* [Task directions]: Scan the entries and tally the lines that include the string "Zhao". Reply with the figure alone.

* [Excerpts from a dataset]:

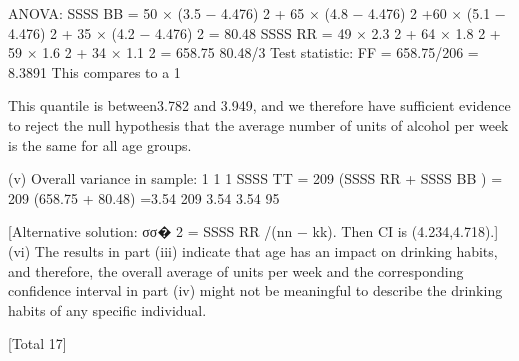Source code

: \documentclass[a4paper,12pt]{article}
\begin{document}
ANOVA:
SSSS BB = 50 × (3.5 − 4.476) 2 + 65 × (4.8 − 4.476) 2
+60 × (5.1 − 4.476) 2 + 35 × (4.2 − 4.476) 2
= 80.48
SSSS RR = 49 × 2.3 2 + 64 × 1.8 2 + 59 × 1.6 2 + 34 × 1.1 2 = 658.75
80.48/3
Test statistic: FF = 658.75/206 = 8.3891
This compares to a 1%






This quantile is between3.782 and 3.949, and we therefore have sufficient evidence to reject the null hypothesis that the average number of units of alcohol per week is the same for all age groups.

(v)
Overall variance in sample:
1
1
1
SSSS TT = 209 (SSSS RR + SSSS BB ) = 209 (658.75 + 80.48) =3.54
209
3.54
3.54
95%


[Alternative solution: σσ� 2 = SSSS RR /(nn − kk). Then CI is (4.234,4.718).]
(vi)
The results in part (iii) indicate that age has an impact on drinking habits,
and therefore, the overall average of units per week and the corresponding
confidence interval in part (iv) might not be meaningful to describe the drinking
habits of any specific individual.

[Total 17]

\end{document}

...

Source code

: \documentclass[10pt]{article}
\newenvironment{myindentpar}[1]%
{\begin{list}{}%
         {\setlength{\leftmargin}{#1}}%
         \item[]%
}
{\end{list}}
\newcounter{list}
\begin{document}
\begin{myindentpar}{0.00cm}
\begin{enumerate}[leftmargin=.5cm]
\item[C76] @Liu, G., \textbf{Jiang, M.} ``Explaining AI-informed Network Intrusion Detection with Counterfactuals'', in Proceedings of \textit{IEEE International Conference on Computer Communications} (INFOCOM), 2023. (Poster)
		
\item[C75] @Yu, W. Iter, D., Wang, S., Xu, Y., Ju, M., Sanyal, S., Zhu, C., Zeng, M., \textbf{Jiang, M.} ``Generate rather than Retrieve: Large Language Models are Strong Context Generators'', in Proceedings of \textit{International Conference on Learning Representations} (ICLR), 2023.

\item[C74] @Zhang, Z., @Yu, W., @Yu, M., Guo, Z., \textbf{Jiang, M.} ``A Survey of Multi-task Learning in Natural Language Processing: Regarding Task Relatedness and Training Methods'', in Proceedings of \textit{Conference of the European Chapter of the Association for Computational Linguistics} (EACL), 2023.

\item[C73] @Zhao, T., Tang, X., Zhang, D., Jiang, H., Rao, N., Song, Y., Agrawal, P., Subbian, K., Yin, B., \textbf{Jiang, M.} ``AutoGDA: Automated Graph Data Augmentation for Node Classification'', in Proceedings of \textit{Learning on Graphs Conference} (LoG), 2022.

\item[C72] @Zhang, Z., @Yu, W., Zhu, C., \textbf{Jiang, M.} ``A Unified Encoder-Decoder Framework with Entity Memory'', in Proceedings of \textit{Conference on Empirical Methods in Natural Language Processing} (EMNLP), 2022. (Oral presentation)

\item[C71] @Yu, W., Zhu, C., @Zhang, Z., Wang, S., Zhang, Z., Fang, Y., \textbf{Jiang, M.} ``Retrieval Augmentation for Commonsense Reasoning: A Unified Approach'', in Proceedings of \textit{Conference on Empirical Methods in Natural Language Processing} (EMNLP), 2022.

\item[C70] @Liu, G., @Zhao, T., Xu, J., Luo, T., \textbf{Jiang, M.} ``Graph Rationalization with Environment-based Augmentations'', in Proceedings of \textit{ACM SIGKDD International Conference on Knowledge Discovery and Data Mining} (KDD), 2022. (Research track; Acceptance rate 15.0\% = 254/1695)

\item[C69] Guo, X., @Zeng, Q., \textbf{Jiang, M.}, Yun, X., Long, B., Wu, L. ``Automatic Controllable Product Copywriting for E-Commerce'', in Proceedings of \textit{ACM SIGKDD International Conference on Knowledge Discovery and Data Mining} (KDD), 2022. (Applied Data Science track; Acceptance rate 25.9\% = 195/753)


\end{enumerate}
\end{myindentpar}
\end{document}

---

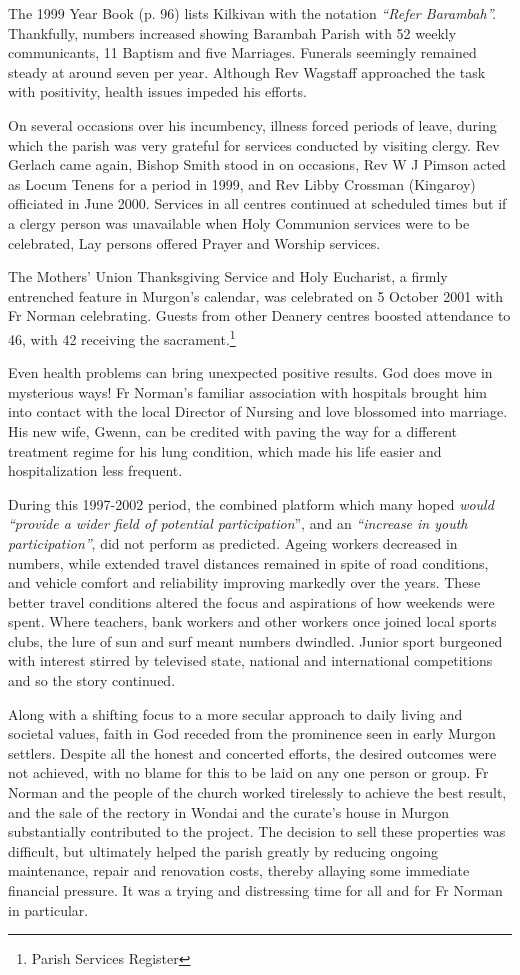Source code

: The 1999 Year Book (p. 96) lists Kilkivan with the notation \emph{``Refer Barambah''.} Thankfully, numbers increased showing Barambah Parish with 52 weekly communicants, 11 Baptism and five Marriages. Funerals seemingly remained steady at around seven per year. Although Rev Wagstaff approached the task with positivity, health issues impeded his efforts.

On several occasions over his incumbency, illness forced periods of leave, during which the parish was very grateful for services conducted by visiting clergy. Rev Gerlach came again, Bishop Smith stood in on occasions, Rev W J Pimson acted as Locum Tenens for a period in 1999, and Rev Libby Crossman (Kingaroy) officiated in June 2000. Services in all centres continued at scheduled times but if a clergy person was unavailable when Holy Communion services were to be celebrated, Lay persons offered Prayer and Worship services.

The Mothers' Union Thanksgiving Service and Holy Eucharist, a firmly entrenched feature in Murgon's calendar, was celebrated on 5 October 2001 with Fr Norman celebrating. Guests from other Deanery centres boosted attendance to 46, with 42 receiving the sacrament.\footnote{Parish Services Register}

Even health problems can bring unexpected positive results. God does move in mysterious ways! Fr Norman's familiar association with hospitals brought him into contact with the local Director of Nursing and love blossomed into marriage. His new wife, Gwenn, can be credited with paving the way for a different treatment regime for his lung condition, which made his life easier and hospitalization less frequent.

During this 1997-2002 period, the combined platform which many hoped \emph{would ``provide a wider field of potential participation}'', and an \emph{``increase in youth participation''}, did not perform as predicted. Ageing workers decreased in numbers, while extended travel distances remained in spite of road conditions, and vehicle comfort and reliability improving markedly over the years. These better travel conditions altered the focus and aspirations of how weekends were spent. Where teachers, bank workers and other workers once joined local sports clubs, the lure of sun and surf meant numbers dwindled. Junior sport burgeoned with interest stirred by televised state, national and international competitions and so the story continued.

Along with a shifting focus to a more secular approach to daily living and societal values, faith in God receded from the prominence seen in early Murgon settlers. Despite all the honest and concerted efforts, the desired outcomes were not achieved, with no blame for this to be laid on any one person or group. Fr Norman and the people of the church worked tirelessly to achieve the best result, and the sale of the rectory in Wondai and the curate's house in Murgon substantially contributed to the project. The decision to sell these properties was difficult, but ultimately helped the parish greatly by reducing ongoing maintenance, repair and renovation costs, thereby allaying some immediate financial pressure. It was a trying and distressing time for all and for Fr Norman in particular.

* [Written solution]: 2